I am working on a solution for a client that does in-house deposits for a refill - in essence they charge a fee for every bottle, then the customer brings bottles back and they get refunded.
The challenge is TR workflow: Take the example of Mr. Test McTesterson. Mr. McTesterson likes to come into the tasting room every week on his way home from Acme Widget Co and grab a bottle of the delightful Malvasia made at my clients winery. He pays for the bottle and the $1 deposit, but because Mr. McTesterson is not permitted to disclose his company e-mail address he prefers to be a walk in customer. After a couple of months Mr. McTesterson stops by the TR on a busy weekend with his 24 bottles to get his $24 refund, but since it is Lent he isn’t drinking, so he does not want to make a purchase. Imma O. Verwhelmed, the new tasting room associate turns to you and asks how to ring up the refund.
What say you, WineDirect Hive Mind? What is the best and fastest way to run this transaction. We have a few options that we are using now, but none I would call slick, intuitive, or fast.
Policy is to charge for the bottle(s) at time of initial purchase. Future refills do not charge for the bottle. There is no deposit refund or buy back. The few beer growler policies I know of work this way.
Dude with no email better remember his initial order number.
They are clearly your bottles. Give him the cash, it’s just $24.
Ugh. You can create negative $ product on the POS.
But maybe I’m not understanding the question because I don’t know how you got to a minus $25 value.
How the $ get to the customer depends on the payment situation. If dude doesn’t have a personal email he can give you, how is he going to have Apple pay?
Hi @jay - I think what you are currently doing is the quickest solution to handle this scenario. It sounds like you are creating an order for $1 and then performing a POS Exchange on that transaction for -$25, so, in aggregate, it totals to an order for -$24.
If the customer is only coming back with one bottles, it’s probably easier to perform a Refund (not a Return) instead. You will need to find the original order number and refund the item partially for $1. However, in the scenario you are describing, there will be 24 orders and you won’t want to find each one and refund them so the POS Exchange should work best there.
Using POS Exchange is a workaround solution and as @ElJefe mentioned, it will likely be best to implement a no bottle refund or buybacks policy.

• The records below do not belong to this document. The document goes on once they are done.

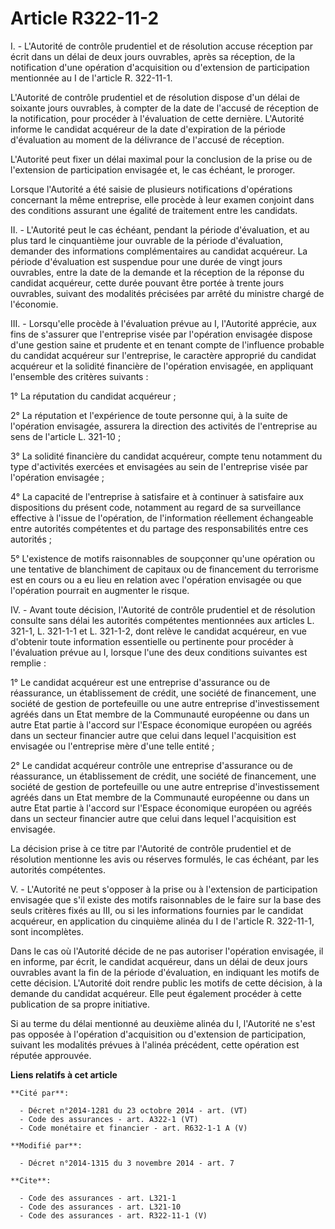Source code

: # Article R322-11-2

I. - L'Autorité de contrôle prudentiel et de résolution accuse réception par écrit dans un délai de deux jours ouvrables,
après sa réception, de la notification d'une opération d'acquisition ou d'extension de participation mentionnée au I de
l'article R. 322-11-1. 

L'Autorité de contrôle prudentiel et de résolution dispose d'un délai de soixante jours ouvrables, à compter de la date de
l'accusé de réception de la notification, pour procéder à l'évaluation de cette dernière. L'Autorité informe le candidat
acquéreur de la date d'expiration de la période d'évaluation au moment de la délivrance de l'accusé de réception. 

L'Autorité peut fixer un délai maximal pour la conclusion de la prise ou de l'extension de participation envisagée et, le cas
échéant, le proroger. 

Lorsque l'Autorité a été saisie de plusieurs notifications d'opérations concernant la même entreprise, elle procède à leur
examen conjoint dans des conditions assurant une égalité de traitement entre les candidats. 

II. - L'Autorité peut le cas échéant, pendant la période d'évaluation, et au plus tard le cinquantième jour ouvrable de la
période d'évaluation, demander des informations complémentaires au candidat acquéreur. La période d'évaluation est suspendue
pour une durée de vingt jours ouvrables, entre la date de la demande et la réception de la réponse du candidat acquéreur,
cette durée pouvant être portée à trente jours ouvrables, suivant des modalités précisées par arrêté du ministre chargé de
l'économie. 

III. - Lorsqu'elle procède à l'évaluation prévue au I, l'Autorité apprécie, aux fins de s'assurer que l'entreprise visée par
l'opération envisagée dispose d'une gestion saine et prudente et en tenant compte de l'influence probable du candidat
acquéreur sur l'entreprise, le caractère approprié du candidat acquéreur et la solidité financière de l'opération envisagée,
en appliquant l'ensemble des critères suivants : 

1° La réputation du candidat acquéreur ; 

2° La réputation et l'expérience de toute personne qui, à la suite de l'opération envisagée, assurera la direction des
activités de l'entreprise au sens de l'article L. 321-10 ; 

3° La solidité financière du candidat acquéreur, compte tenu notamment du type d'activités exercées et envisagées au sein de
l'entreprise visée par l'opération envisagée ; 

4° La capacité de l'entreprise à satisfaire et à continuer à satisfaire aux dispositions du présent code, notamment au regard
de sa surveillance effective à l'issue de l'opération, de l'information réellement échangeable entre autorités compétentes et
du partage des responsabilités entre ces autorités ; 

5° L'existence de motifs raisonnables de soupçonner qu'une opération ou une tentative de blanchiment de capitaux ou de
financement du terrorisme est en cours ou a eu lieu en relation avec l'opération envisagée ou que l'opération pourrait en
augmenter le risque. 

IV. - Avant toute décision, l'Autorité de contrôle prudentiel et de résolution consulte sans délai les autorités compétentes
mentionnées aux articles L. 321-1, L. 321-1-1 et L. 321-1-2, dont relève le candidat acquéreur, en vue d'obtenir toute
information essentielle ou pertinente pour procéder à l'évaluation prévue au I, lorsque l'une des deux conditions suivantes
est remplie : 

1° Le candidat acquéreur est une entreprise d'assurance ou de réassurance, un établissement de crédit, une société de
financement, une société de gestion de portefeuille ou une autre entreprise d'investissement agréés dans un Etat membre de la
Communauté européenne ou dans un autre Etat partie à l'accord sur l'Espace économique européen ou agréés dans un secteur
financier autre que celui dans lequel l'acquisition est envisagée ou l'entreprise mère d'une telle entité ; 

2° Le candidat acquéreur contrôle une entreprise d'assurance ou de réassurance, un établissement de crédit, une société de
financement, une société de gestion de portefeuille ou une autre entreprise d'investissement agréés dans un Etat membre de la
Communauté européenne ou dans un autre Etat partie à l'accord sur l'Espace économique européen ou agréés dans un secteur
financier autre que celui dans lequel l'acquisition est envisagée. 

La décision prise à ce titre par l'Autorité de contrôle prudentiel et de résolution mentionne les avis ou réserves formulés,
le cas échéant, par les autorités compétentes. 

V. - L'Autorité ne peut s'opposer à la prise ou à l'extension de participation envisagée que s'il existe des motifs
raisonnables de le faire sur la base des seuls critères fixés au III, ou si les informations fournies par le candidat
acquéreur, en application du cinquième alinéa du I de l'article R. 322-11-1, sont incomplètes. 

Dans le cas où l'Autorité décide de ne pas autoriser l'opération envisagée, il en informe, par écrit, le candidat acquéreur,
dans un délai de deux jours ouvrables avant la fin de la période d'évaluation, en indiquant les motifs de cette décision.
L'Autorité doit rendre public les motifs de cette décision, à la demande du candidat acquéreur. Elle peut également procéder
à cette publication de sa propre initiative. 

Si au terme du délai mentionné au deuxième alinéa du I, l'Autorité ne s'est pas opposée à l'opération d'acquisition ou
d'extension de participation, suivant les modalités prévues à l'alinéa précédent, cette opération est réputée approuvée.

**Liens relatifs à cet article**

	**Cité par**:

	  - Décret n°2014-1281 du 23 octobre 2014 - art. (VT)
	  - Code des assurances - art. A322-1 (VT)
	  - Code monétaire et financier - art. R632-1-1 A (V)

	**Modifié par**:

	  - Décret n°2014-1315 du 3 novembre 2014 - art. 7

	**Cite**:

	  - Code des assurances - art. L321-1
	  - Code des assurances - art. L321-10
	  - Code des assurances - art. R322-11-1 (V)
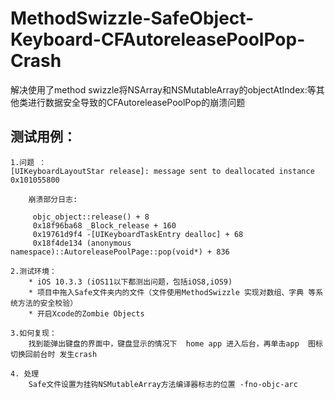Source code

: # MethodSwizzle-SafeObject-Keyboard-CFAutoreleasePoolPop-Crash
解决使用了method swizzle将NSArray和NSMutableArray的objectAtIndex:等其他类进行数据安全导致的CFAutoreleasePoolPop的崩溃问题


## 测试用例：

    1.问题 ：  
    [UIKeyboardLayoutStar release]: message sent to deallocated instance 0x101055800
 
        崩溃部分日志:

         objc_object::release() + 8
         0x18f96ba68 _Block_release + 160
         0x19761d9f4 -[UIKeyboardTaskEntry dealloc] + 68
         0x18f4de134 (anonymous namespace)::AutoreleasePoolPage::pop(void*) + 836

    2.测试环境：
        * iOS 10.3.3 (iOS11以下都测出问题，包括iOS8,iOS9)
        * 项目中拖入Safe文件夹内的文件（文件使用MethodSwizzle 实现对数组、字典 等系统方法的安全校验）
        * 开启Xcode的Zombie Objects
 
    3.如何复现：
        找到能弹出键盘的界面中，键盘显示的情况下  home app 进入后台，再单击app  图标 切换回前台时 发生crash
 
    4. 处理
        Safe文件设置为挂钩NSMutableArray方法编译器标志的位置 -fno-objc-arc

Yeah - when there are 5 plus orders it is a bear to go any other way then what we came up with. I was just hoping that there was a magic trick that I didn’t know that would let me run an order from scratch with a negative value without the extra refund/exchange step.
Ugh. You can create negative $ product on the POS. -**True, but there still has to be a positive value for the order for the system to charge, then there will need to be the return/refund/exchange after, no? **
But maybe I’m not understanding the question because I don’t know how you got to a minus $25 value. Because of the need to have a positive transaction for the system to take a card, so you would have to complete the $1 order then refund it for the whole total of $25 to effectively pay him $24
How the $ get to the customer depends on the payment situation. If dude doesn’t have a personal email he can give you, how is he going to have Apple pay? The Apple pay was an example of how he wants the system to operate - the client wants to have the ability to issue real credit to a customer from his bank account, through WD onto the clients Credit Card.